300 million light years away from our planet scientists observed how a star becomes supermassive black hole snack, causing jets of material to emerge in the aftermath.
The spectacle is almost unique, with only twenty such instances recorded in time. The uniqueness of this particular event is embedded in the timeliness of the observations. Sjoert van Velzen, Hubble fellow and lead scientist on the study coordinated the international team composed of researchers from Australia, Great Britain, the U.S. and the Netherlands. The team observed the supermassive black hole as it snacked on the star. Soon after, the data was interpreted and the study revealing the process was published in the Science journal.
Supermassive black holes are thought to lie at the center of the majority of massive galaxies. According to the scientific team, the supermassive black hole studied this time is located at the center of a massive galaxy 300 million light years away from Earth. It is approximately one million times larger than our Sun. Nonetheless, the supermassive black hole can swallow a shred a massive star in no time.
The first time scientists observed that a star becomes supermassive black hole snack was back in December 2014. At the time, the scientific team with the Ohio State University tweeted the event immediately, which caught Sjoert van Velzen’s attention.
Gathering up the team, more data stemming from a variety of observation instruments was collected. Both satellites and telescopes collected optical, radio and X-ray data on the supermassive black hole shredding the star to piece and the resulting accretion disk. A stunning puzzle of multi-wavelength data recreated the event piece by piece.
Thanks to the timely approach, the international scientific team could witness stellar destruction and the following months of the accretion disk forming in detail. According to van Velzen, such events are very rare.

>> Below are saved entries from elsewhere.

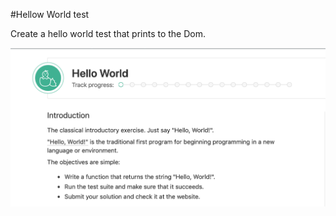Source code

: #Hellow World test

Create a hello world test that prints to the Dom.

![Hello World Test](images/hello_world.png)
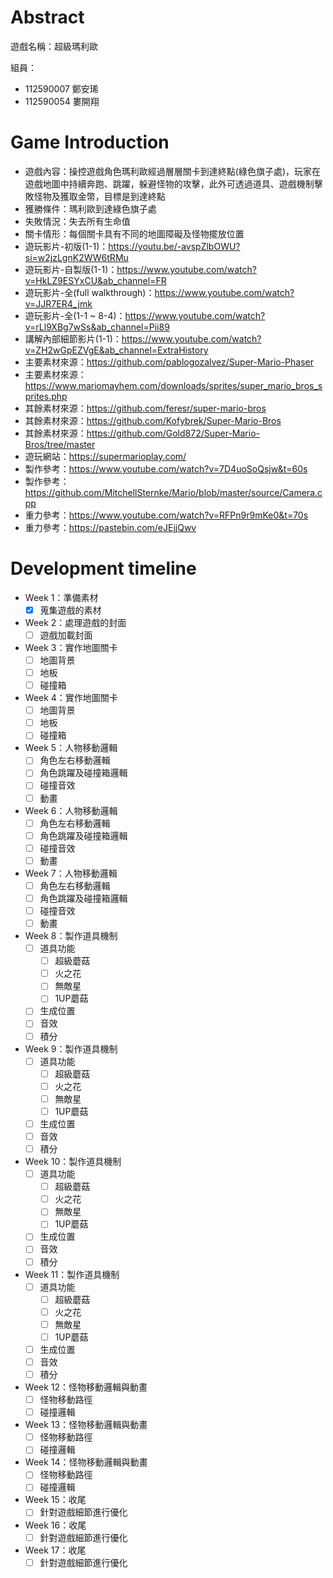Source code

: # Abstract

遊戲名稱：超級瑪利歐

組員：

- 112590007 鄭安琋
- 112590054 婁開翔

# Game Introduction

- 遊戲內容：操控遊戲角色瑪利歐經過層層關卡到達終點(綠色旗子處)，玩家在遊戲地圖中持續奔跑、跳躍，躲避怪物的攻擊，此外可透過道具、遊戲機制擊敗怪物及獲取金幣，目標是到達終點
- 獲勝條件：瑪利歐到達綠色旗子處
- 失敗情況：失去所有生命值
- 關卡情形：每個關卡具有不同的地圖障礙及怪物擺放位置
- 遊玩影片-初版(1-1)：https://youtu.be/-avspZlbOWU?si=w2jzLgnK2WW6tRMu
- 遊玩影片-自製版(1-1)：https://www.youtube.com/watch?v=HkLZ9ESYxCU&ab_channel=FR
- 遊玩影片-全(full walkthrough)：https://www.youtube.com/watch?v=JJR7ER4_jmk
- 遊玩影片-全(1-1 ~ 8-4)：https://www.youtube.com/watch?v=rLl9XBg7wSs&ab_channel=Pii89
- 講解內部細節影片(1-1)：https://www.youtube.com/watch?v=ZH2wGpEZVgE&ab_channel=ExtraHistory
- 主要素材來源：https://github.com/pablogozalvez/Super-Mario-Phaser
- 主要素材來源：https://www.mariomayhem.com/downloads/sprites/super_mario_bros_sprites.php
- 其餘素材來源：https://github.com/feresr/super-mario-bros
- 其餘素材來源：https://github.com/Kofybrek/Super-Mario-Bros
- 其餘素材來源：https://github.com/Gold872/Super-Mario-Bros/tree/master
- 遊玩網站：https://supermarioplay.com/
- 製作參考：https://www.youtube.com/watch?v=7D4uoSoQsjw&t=60s
- 製作參考：https://github.com/MitchellSternke/Mario/blob/master/source/Camera.cpp
- 重力參考：https://www.youtube.com/watch?v=RFPn9r9mKe0&t=70s
- 重力參考：https://pastebin.com/eJEjjQwv

# Development timeline

- Week 1：準備素材
    - [x] 蒐集遊戲的素材

- Week 2：處理遊戲的封面
    - [ ] 遊戲加載封面
- Week 3：實作地圖關卡
    - [ ] 地圖背景
    - [ ] 地板
    - [ ] 碰撞箱
- Week 4：實作地圖關卡
    - [ ] 地圖背景
    - [ ] 地板
    - [ ] 碰撞箱

- Week 5：人物移動邏輯
    - [ ] 角色左右移動邏輯
    - [ ] 角色跳躍及碰撞箱邏輯
    - [ ] 碰撞音效
    - [ ] 動畫
- Week 6：人物移動邏輯
    - [ ] 角色左右移動邏輯
    - [ ] 角色跳躍及碰撞箱邏輯
    - [ ] 碰撞音效
    - [ ] 動畫
- Week 7：人物移動邏輯
    - [ ] 角色左右移動邏輯
    - [ ] 角色跳躍及碰撞箱邏輯
    - [ ] 碰撞音效
    - [ ] 動畫

- Week 8：製作道具機制
    - [ ] 道具功能
        - [ ] 超級蘑菇
        - [ ] 火之花
        - [ ] 無敵星
        - [ ] 1UP蘑菇
    - [ ] 生成位置
    - [ ] 音效
    - [ ] 積分
- Week 9：製作道具機制
    - [ ] 道具功能
        - [ ] 超級蘑菇
        - [ ] 火之花
        - [ ] 無敵星
        - [ ] 1UP蘑菇
    - [ ] 生成位置
    - [ ] 音效
    - [ ] 積分
- Week 10：製作道具機制
    - [ ] 道具功能
        - [ ] 超級蘑菇
        - [ ] 火之花
        - [ ] 無敵星
        - [ ] 1UP蘑菇
    - [ ] 生成位置
    - [ ] 音效
    - [ ] 積分
- Week 11：製作道具機制
    - [ ] 道具功能
        - [ ] 超級蘑菇
        - [ ] 火之花
        - [ ] 無敵星
        - [ ] 1UP蘑菇
    - [ ] 生成位置
    - [ ] 音效
    - [ ] 積分

- Week 12：怪物移動邏輯與動畫
    - [ ] 怪物移動路徑
    - [ ] 碰撞邏輯
- Week 13：怪物移動邏輯與動畫
    - [ ] 怪物移動路徑
    - [ ] 碰撞邏輯
- Week 14：怪物移動邏輯與動畫
    - [ ] 怪物移動路徑
    - [ ] 碰撞邏輯

- Week 15：收尾
    - [ ] 針對遊戲細節進行優化
- Week 16：收尾
    - [ ] 針對遊戲細節進行優化
- Week 17：收尾
    - [ ] 針對遊戲細節進行優化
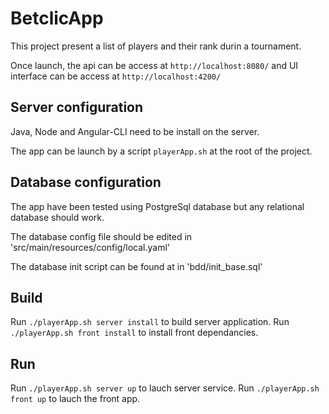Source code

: # BetclicApp

This project present a list of players and their rank durin a tournament.

Once launch, the api can be access at `http://localhost:8080/` and UI interface can be access at `http://localhost:4200/`

## Server configuration

Java, Node and Angular-CLI need to be install on the server.

The app can be launch by a script  `playerApp.sh` at the root of the project.

## Database configuration

The app have been tested using PostgreSql database but any relational database should work.

The database config file should be edited in 'src/main/resources/config/local.yaml'

The database init script can be found at in 'bdd/init_base.sql'

## Build

Run `./playerApp.sh server install` to build server application.
Run `./playerApp.sh front install` to install front dependancies.

## Run

Run `./playerApp.sh server up` to lauch server service.
Run `./playerApp.sh front up` to lauch the front app.
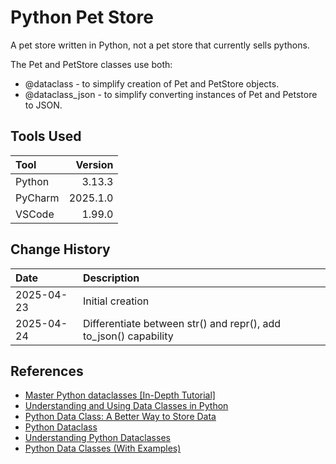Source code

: # Python Pet Store

A pet store written in Python, not a pet store that currently sells pythons.

The Pet and PetStore classes use both:
* @dataclass - to simplify creation of Pet and PetStore objects.
* @dataclass_json - to simplify converting instances of Pet and Petstore to JSON. 

## Tools Used

| Tool     |  Version |
|:---------|---------:|
| Python   |   3.13.3 |
| PyCharm  | 2025.1.0 |
| VSCode   |   1.99.0 |

## Change History

| Date       | Description                                                      |
|:-----------|:-----------------------------------------------------------------|
| 2025-04-23 | Initial creation                                                 |
| 2025-04-24 | Differentiate between str() and repr(), add to_json() capability |

## References

* [Master Python dataclasses [In-Depth Tutorial]](https://www.golinuxcloud.com/python-dataclasses/)
* [Understanding and Using Data Classes in Python](https://datagy.io/python-data-classes/)
* [Python Data Class: A Better Way to Store Data](https://python.land/python-data-classes)
* [Python Dataclass](https://docs.python.org/3/library/dataclasses.html)
* [Understanding Python Dataclasses](https://www.geeksforgeeks.org/understanding-python-dataclasses/)
* [Python Data Classes (With Examples)](https://pyseek.com/2025/03/python-data-classes/#google_vignette)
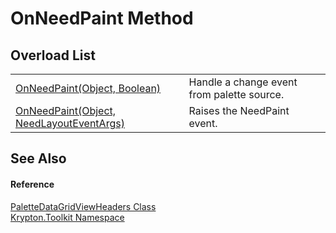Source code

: # OnNeedPaint Method


## Overload List
<table>
<tr>
<td><a href="63578ad0-940a-60be-16ef-622f97ef4cf5.md">OnNeedPaint(Object, Boolean)</a></td>
<td>Handle a change event from palette source.</td></tr>
<tr>
<td><a href="302d526d-0f27-d317-712d-92aab66d2d2e.md">OnNeedPaint(Object, NeedLayoutEventArgs)</a></td>
<td>Raises the NeedPaint event.</td></tr>
</table>

## See Also


#### Reference
<a href="97b2a8c3-ce28-9b86-887d-a3dc7811305f.md">PaletteDataGridViewHeaders Class</a>  
<a href="79d2eac2-21f4-54ff-7552-b20c33c30600.md">Krypton.Toolkit Namespace</a>  
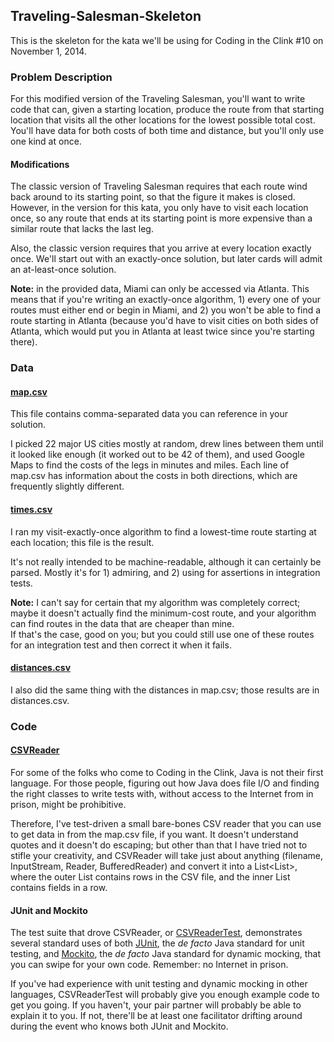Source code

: ## Traveling-Salesman-Skeleton

This is the skeleton for the kata we'll be using for Coding in the 
Clink #10 on November 1, 2014.

### Problem Description

For this modified version of the Traveling Salesman, you'll want to 
write code that can, given a starting location, produce the route from 
that starting location that visits all the other locations for the 
lowest possible total cost. You'll have data for both costs of both 
time and distance, but you'll only use one kind at once.

#### Modifications

The classic version of Traveling Salesman requires that each route wind 
back around to its starting point, so that the figure it makes is 
closed.  However, in the version for this kata, you only have to visit 
each location once, so any route that ends at its starting point is 
more expensive than a similar route that lacks the last leg.

Also, the classic version requires that you arrive at every location 
exactly once.  We'll start out with an exactly-once solution, but later 
cards will admit an at-least-once solution.

**Note:** in the provided data, Miami can only be accessed via Atlanta.
This means that if you're writing an exactly-once algorithm, 1) every 
one of your routes must either end or begin in Miami, and 2) you won't 
be able to find a route starting in Atlanta (because you'd have to 
visit cities on both sides of Atlanta, which would put you in Atlanta 
at least twice since you're starting there).

### Data

#### [map.csv](https://github.com/dnwiebe/Traveling-Salesman-Skeleton/blob/master/src/main/resources/map.csv)

This file contains comma-separated data you can reference in your 
solution.

I picked 22 major US cities mostly at random, drew lines between them 
until it looked like enough (it worked out to be 42 of them), and used 
Google Maps to find the costs of the legs in minutes and miles.  Each 
line of map.csv has information about the costs in both directions, 
which are frequently slightly different.

#### [times.csv](https://github.com/dnwiebe/Traveling-Salesman-Skeleton/blob/master/src/main/resources/times.csv)

I ran my visit-exactly-once algorithm to find a lowest-time route 
starting at each location; this file is the result.

It's not really intended to be machine-readable, although it can 
certainly be parsed.  Mostly it's for 1) admiring, and 2) using
for assertions in integration tests.

**Note:** I can't say for certain that my algorithm was completely 
correct; maybe it doesn't actually find the minimum-cost route, and 
your algorithm can find routes in the data that are cheaper than mine.  
If that's the case, good on you; but you could still use one of these 
routes for an integration test and then correct it when it fails.

#### [distances.csv](https://github.com/dnwiebe/Traveling-Salesman-Skeleton/blob/master/src/main/resources/distances.csv)

I also did the same thing with the distances in map.csv; those results 
are in distances.csv.

### Code

#### [CSVReader](https://github.com/dnwiebe/Traveling-Salesman-Skeleton/blob/master/src/main/java/salesman/util/CSVReader.java)

For some of the folks who come to Coding in the Clink, Java is not 
their first language.  For those people, figuring out how Java does 
file I/O and finding the right classes to write tests with, without 
access to the Internet from in prison, might be prohibitive.

Therefore, I've test-driven a small bare-bones CSV reader that you can 
use to get data in from the map.csv file, if you want.  It doesn't 
understand quotes and it doesn't do escaping; but other than that I 
have tried not to stifle your creativity, and CSVReader will take just 
about anything (filename, InputStream, Reader, BufferedReader) and 
convert it into a List<List<String>>, where the outer List contains 
rows in the CSV file, and the inner List contains fields in a row.

#### JUnit and Mockito

The test suite that drove CSVReader, or
[CSVReaderTest](https://github.com/dnwiebe/Traveling-Salesman-Skeleton/blob/master/src/test/java/salesman/util/CSVReaderTest.java), demonstrates several standard uses of both 
[JUnit](http://junit.org/), the _de facto_ Java standard for unit 
testing, and
[Mockito](https://code.google.com/p/mockito/), the _de facto_
Java standard for dynamic mocking, that you can swipe for your own 
code. Remember: no Internet in prison.

If you've had experience with unit testing and dynamic mocking in
other languages, CSVReaderTest will probably give you enough example
code to get you going.  If you haven't, your pair partner will probably
be able to explain it to you.  If not, there'll be at least one
facilitator drifting around during the event who knows both JUnit and
Mockito.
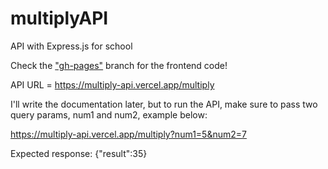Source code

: # multiplyAPI
API with Express.js for school

Check the ["gh-pages"](https://github.com/CodyKoInABox/multiplyAPI/tree/gh-pages) branch for the frontend code!

API URL = https://multiply-api.vercel.app/multiply  

I'll write the documentation later, but to run the API, make sure to pass two query params, num1 and num2, example below:

https://multiply-api.vercel.app/multiply?num1=5&num2=7

Expected response: {"result":35}
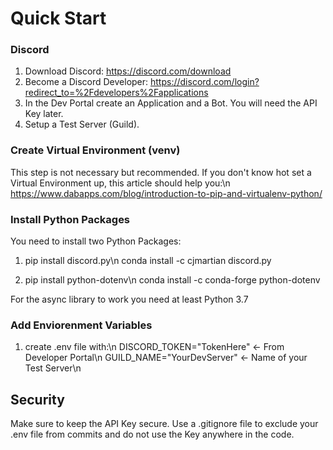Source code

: # Quick Start

### Discord
1. Download Discord:
https://discord.com/download
2. Become a Discord Developer:
https://discord.com/login?redirect_to=%2Fdevelopers%2Fapplications
3. In the Dev Portal create an Application and a Bot. You will need the API Key later.
4. Setup a Test Server (Guild).

### Create Virtual Environment (venv)
This step is not necessary but recommended. If you don't know hot set a Virtual Environment up, this article should help you:\n
https://www.dabapps.com/blog/introduction-to-pip-and-virtualenv-python/

### Install Python Packages
You need to install two Python Packages:
1.  pip install discord.py\n
    conda install -c cjmartian discord.py

2.  pip install python-dotenv\n
    conda install -c conda-forge python-dotenv

For the async library to work you need at least Python 3.7

### Add Enviorenment Variables
1. create .env file with:\n
DISCORD_TOKEN="TokenHere"  <- From Developer Portal\n
GUILD_NAME="YourDevServer"  <- Name of your Test Server\n

## Security
Make sure to keep the API Key secure. Use a .gitignore file to exclude your .env file from commits and do not use the Key anywhere in the code.
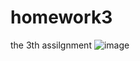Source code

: # homework3
the 3th assilgnment
![image](https://github.com/hajunfeng/homework3/weatherH/master/weather.gif )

Black holes are known to be swaths of space where matter is so densely packed that the gravitational forces at play are halting any matter, light or gas from getting out. This makes them invisible in addition to creating a void in that space area.
For a long time scientists have theorized that if a large amount of gas is forcefully pulled in by a black hole, then the plasma moving rapidly could escape the rim of the black hole. As the scientific team observed how a star becomes supermassive black hole snack and the conical accretion disk formation afterwards, the event confirmed the hypothesis.